### [WHAT YOU SHOULD DO]
Count the lines of the listing below where "Borders" shows up, and please answer with that number only.

[Start of Attachment]

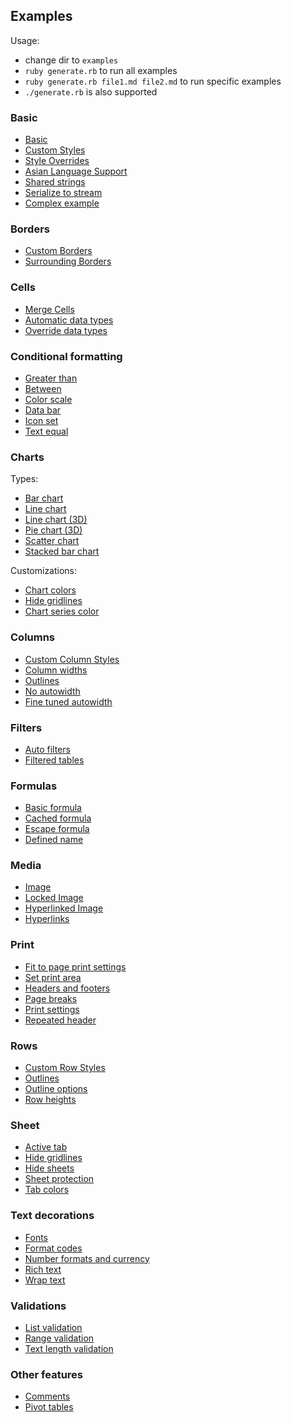 ## Examples

Usage:
* change dir to `examples`
* `ruby generate.rb` to run all examples
* `ruby generate.rb file1.md file2.md` to run specific examples
* `./generate.rb` is also supported

### Basic

* [Basic](basic_example.md)
* [Custom Styles](custom_styles_example.md)
* [Style Overrides](style_overrides_example.md)
* [Asian Language Support](asian_language_support_example.md)
* [Shared strings](shared_strings_example.md)
* [Serialize to stream](stream_example.md)
* [Complex example](complex_example.md)

### Borders

* [Custom Borders](borders_example.md)
* [Surrounding Borders](surrounding_borders_example.md)

### Cells

* [Merge Cells](merge_cells_example.md)
* [Automatic data types](automatic_data_types_example.md)
* [Override data types](override_data_types_example.md)

### Conditional formatting

* [Greater than](conditional_formatting_greater_than_example.md)
* [Between](conditional_formatting_greater_than_example.md)
* [Color scale](conditional_formatting_color_scale_example.md)
* [Data bar](conditional_formatting_data_bar_example.md)
* [Icon set](conditional_formatting_icon_set_example.md)
* [Text equal](conditional_formatting_text_equal_example.md)

### Charts

Types:
* [Bar chart](bar_chart_example.md)
* [Line chart](line_chart_example.md)
* [Line chart (3D)](3d_line_chart_example.md)
* [Pie chart (3D)](3d_pie_chart_example.md)
* [Scatter chart](scatter_chart_example.md)
* [Stacked bar chart](stacked_bar_chart_example.md)

Customizations:
* [Chart colors](chart_colors_example.md)
* [Hide gridlines](hide_gridlines_in_chart_example.md)
* [Chart series color](chart_series_example.md)

### Columns

* [Custom Column Styles](column_styles_example.md)
* [Column widths](column_widths_example.md)
* [Outlines](column_outlines_example.md)
* [No autowidth](no_autowidth_example.md)
* [Fine tuned autowidth](fine_tuned_autowidth_example.md)

### Filters

* [Auto filters](auto_filter_example.md)
* [Filtered tables](filtered_table_example.md)

### Formulas

* [Basic formula](basic_formula_example.md)
* [Cached formula](cached_formula_example.md)
* [Escape formula](escape_formula_example.md)
* [Defined name](defined_name_example.md)

### Media

* [Image](image_example.md)
* [Locked Image](locked_image_example.md)
* [Hyperlinked Image](hyperlinked_image_example.md)
* [Hyperlinks](hyperlink_example.md)

### Print

* [Fit to page print settings](fit_to_page_example.md)
* [Set print area](set_print_area_example.md)
* [Headers and footers](header_footer_example.md)
* [Page breaks](page_break_example.md)
* [Print settings](print_settings_example.md)
* [Repeated header](repeated_header_example.md)

### Rows

* [Custom Row Styles](row_styles_example.md)
* [Outlines](row_outlines_example.md)
* [Outline options](row_outlines_options_example.md)
* [Row heights](row_heights_example.md)

### Sheet

* [Active tab](active_tab_example.md)
* [Hide gridlines](hide_gridlines_in_sheet_example.md)
* [Hide sheets](hide_sheet_example.md)
* [Sheet protection](sheet_protection_example.md)
* [Tab colors](tab_color_example.md)

### Text decorations

* [Fonts](font_example.md)
* [Format codes](format_codes_example.md)
* [Number formats and currency](number_format_example.md)
* [Rich text](rich_text_example.md)
* [Wrap text](wrap_text_example.md)

### Validations

* [List validation](list_validation_example.md)
* [Range validation](range_validation_example.md)
* [Text length validation](text_length_validation_example.md)

### Other features

* [Comments](comments_example.md)
* [Pivot tables](pivot_table_example.md)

[End of Attachment]

### [RESPONSE FOR THIS EXERCISE]
3